Ptyonius

Uit Wikipedia, de vrije encyclopedie
Ptyonius
Status: Uitgestorven
Fossiel voorkomen: Laat-Carboon
Ptyonius
Taxonomische indeling
Rijk:Animalia (Dieren)
Stam:Chordata (Chordadieren)
Klasse:Amfibia (Amfibieën)
Onderklasse:Lepospondyli
Orde:Nectridea
Familie:Urocordylidae
Onderfamilie:Urocordylinae
Geslacht
Ptyonius
Cope, 1875
Afbeeldingen op Wikimedia Commons Wikimedia Commons
Portaal  Portaalicoon   Biologie
Herpetologie

Ptyonius[1][2] is een geslacht van uitgestorven lepospondyle basale Tetrapoda met een amfibische levenswijze binnen de familie Urocordylidae.
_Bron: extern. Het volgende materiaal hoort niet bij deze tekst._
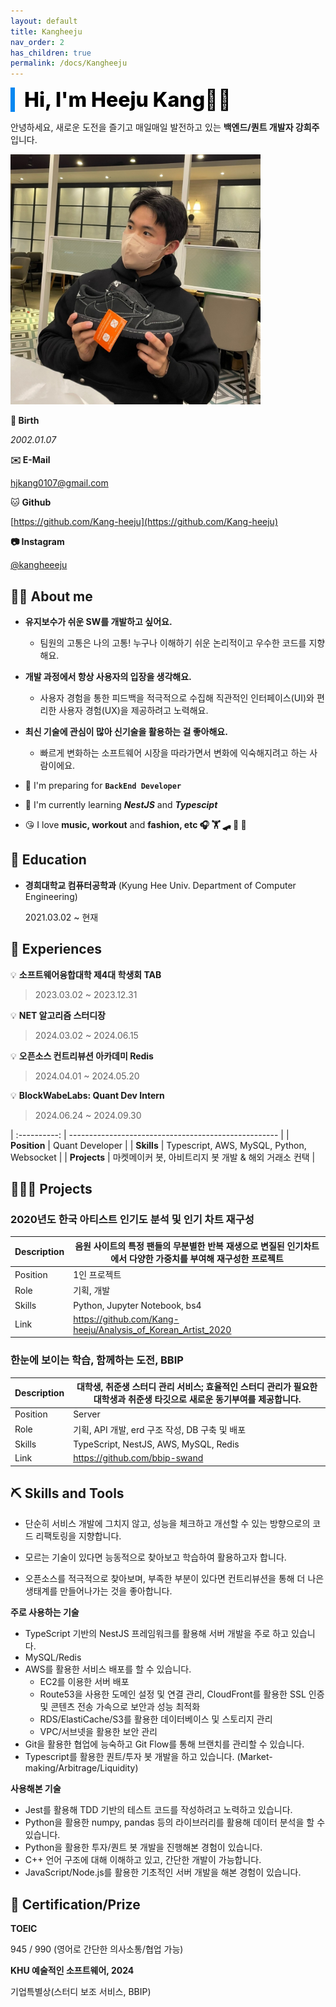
 ```yaml
---
layout: default
title: Kangheeju
nav_order: 2
has_children: true
permalink: /docs/Kangheeju
---
```

<div style="font-size:32px; font-weight: 800; border-left: 7px solid #0687f0; padding-left:15px !important; color:#000000">Hi, I'm Heeju Kang🙌🏻 </div>

안녕하세요, 새로운 도전을 즐기고 매일매일 발전하고 있는 **백엔드/퀀트 개발자 강희주** 입니다.



<img src="../../assets/images/Kangheeju/photo.jpeg" width="400" height="400"/>

**🎂 Birth**

*2002.01.07*

**✉️ E-Mail**

hjkang0107@gmail.com

🐱 **Github**

[https://github.com/Kang-heeju](https://github.com/Kang-heeju)

**📷 Instagram**

[@kangheeeju](https://www.instagram.com/kangheeeju)



## 🙋‍♂️ About me


- **유지보수가 쉬운 SW를 개발하고 싶어요.**
  
    - 팀원의 고통은 나의 고통! 누구나 이해하기 쉬운 논리적이고 우수한 코드를 지향해요.
    
- **개발 과정에서 항상 사용자의 입장을 생각해요.**
  
    - 사용자 경험을 통한 피드백을 적극적으로 수집해 직관적인 인터페이스(UI)와 편리한 사용자 경험(UX)을 제공하려고 노력해요.
    
- **최신 기술에 관심이 많아 신기술을 활용하는 걸 좋아해요.**
  
    - 빠르게 변화하는 소프트웨어 시장을 따라가면서 변화에 익숙해지려고 하는 사람이에요.
    
- 🏨 I'm preparing for **`BackEnd Developer`**

- 🌱 I'm currently learning ***NestJS*** and ***Typescipt***

- 😘 I love **music, workout** and **fashion, etc 🎧 🏋️ 🛹 🎳 👞**

    

## 📖 Education


- **경희대학교 컴퓨터공학과** (Kyung Hee Univ. Department of  Computer Engineering)
  
    2021.03.02 ~ 현재



## 🎒 Experiences

💡 **소프트웨어융합대학 제4대 학생회 TAB**

> 2023.03.02 ~ 2023.12.31 



💡 **NET 알고리즘 스터디장**

> 2024.03.02 ~ 2024.06.15



💡 **오픈소스 컨트리뷰션 아카데미 Redis** 

> 2024.04.01 ~ 2024.05.20 



💡 **BlockWabeLabs:  Quant Dev Intern**

> 2024.06.24 ~ 2024.09.30 

| :----------: | ---------------------------------------------------- |
|   **Position**   | Quant Developer                                  |
|  **Skills**  | Typescript, AWS, MySQL, Python, Websocket            |
| **Projects** | 마켓메이커 봇, 아비트리지 봇 개발 & 해외 거래소 컨택             |



## 🧑🏻‍💻 Projects

### **2020년도 한국 아티스트 인기도 분석 및 인기 차트 재구성**

| Description | 음원 사이트의 특정 팬들의 무분별한 반복 재생으로 변질된 인기차트에서 다양한 가중치를 부여해 재구성한 프로젝트 |
| ----------- | ------------------------------------------------------------ |
| Position    | 1인 프로젝트                                                 |
| Role        | 기획, 개발                                                   |
| Skills      | Python, Jupyter Notebook, bs4                                |
| Link        | https://github.com/Kang-heeju/Analysis_of_Korean_Artist_2020 |



### **한눈에 보이는 학습, 함께하는 도전, BBIP**

| Description | 대학생, 취준생 스터디 관리 서비스; 효율적인 스터디 관리가 필요한 대학생과 취준생 타깃으로 새로운 동기부여를 제공합니다. |
| ----------- | ------------------------------------------------------------ |
| Position    | Server                                                       |
| Role        | 기획, API 개발, erd 구조 작성, DB 구축 및 배포               |
| Skills      | TypeScript, NestJS, AWS, MySQL, Redis                        |
| Link        | https://github.com/bbip-swand                                |





## ⛏️ Skills and Tools

- 단순히 서비스 개발에 그치지 않고, 성능을 체크하고 개선할 수 있는 방향으로의 코드 리팩토링을 지향합니다.

- 모르는 기술이 있다면 능동적으로 찾아보고 학습하여 활용하고자 합니다. 

- 오픈소스를 적극적으로 찾아보며, 부족한 부분이 있다면 컨트리뷰션을 통해 더 나은 생태계를 만들어나가는 것을 좋아합니다.


**주로 사용하는 기술**
- TypeScript 기반의 NestJS 프레임워크를 활용해 서버 개발을 주로 하고 있습니다.
- MySQL/Redis
- AWS를 활용한 서비스 배포를 할 수 있습니다. 
  - EC2를 이용한 서버 배포
  - Route53을 사용한 도메인 설정 및 연결 관리, CloudFront를 활용한 SSL 인증 및 콘텐츠 전송 가속으로 보안과 성능 최적화
  - RDS/ElastiCache/S3를 활용한 데이터베이스 및 스토리지 관리
  - VPC/서브넷을 활용한 보안 관리
- Git을 활용한 협업에 능숙하고 Git Flow를 통해 브랜치를 관리할 수 있습니다.
- Typescript를 활용한 퀀트/투자 봇 개발을 하고 있습니다. (Market-making/Arbitrage/Liquidity)

  

**사용해본 기술**

- Jest를 활용해 TDD 기반의 테스트 코드를 작성하려고 노력하고 있습니다. 
- Python을 활용한 numpy, pandas 등의 라이브러리를 활용해 데이터 분석을 할 수 있습니다. 
- Python을 활용한 투자/퀀트 봇 개발을 진행해본 경험이 있습니다. 
- C++ 언어 구조에 대해 이해하고 있고, 간단한 개발이 가능합니다. 
- JavaScript/Node.js를 활용한 기초적인 서버 개발을 해본 경험이 있습니다. 



## 🏅 Certification/Prize

**TOEIC** 

945 / 990 (영어로 간단한 의사소통/협업 가능)

**KHU 예술적인 소프트웨어,  2024**

기업특별상(스터디 보조 서비스, BBIP)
De typesoort is Colosteus marshi Cope 1869 die in 1875 het eigen geslacht Ptyonius werd. Het holotype is AMNH 6862. De geslachtsnaam is afgeleid van het Oudgrieks ptyon, 'wan', een verwijzing naar de opvallende waaiervormige bovenste verbreding van de doornuitsteeksels van de staartwervels. In 1871 had Edward Drinker Cope deze soort nog hernoemd naar een Oestocephalus marshii.

Er zijn meer soorten in het geslacht benoemd: Ptyonius pectinatus Cope 1875; Ptyonius serroula Cope 1875 (= Oestocephalus serroula Cope 1871) op basis van specimen AMNH 8615G, Ptyonius nummifer Cope 1875 op basis van specimen USNM 6891; Ptyonius vinchellianus Cope 1875 op basis van specimen USNM 6872; Ptyonius bendai Fritsch 1896, Ptyonius distinctus Fritsch 1901 en ?Ptyonius olisthmonaias Thayer 1985 gebaseerd op specimen UALP 5264. Vaak is ook gesteld dat in 1875 helemaal geen typesoort werd aangewezen.

Beschrijving[bewerken | brontekst bewerken]

De soorten delen een bouw met een overdwars afgeplatte staart die veel langer is dan de romp, kleine poten, een gereduceerd bekken en een in bovenaanzicht tongvormige schedel. De lengte is ruwweg twee voet. Ook de haemaalbogen zijn breed in zijaanzicht, zij het met een rechthoekig profiel. De tandjes op het middelste verhemelte zijn gereduceerd. Het geslacht heeft een dubbele achterhoofdsknobbel. Bij het parasfenoïde is de basaalplaat bijna even lang als breed, waarbij de contactfacetten met de processus basipterygoidei matig ver uiteen staan. Het voorvlak van het centrum van de atlas is iets verbreed. Het cleithrum van het sleutelbeen is een enkelvoudige staaf zonder belangrijke verbreding.

Kladistsiche analyses tonen het geslacht vaak als zustersoort van Urocordylus.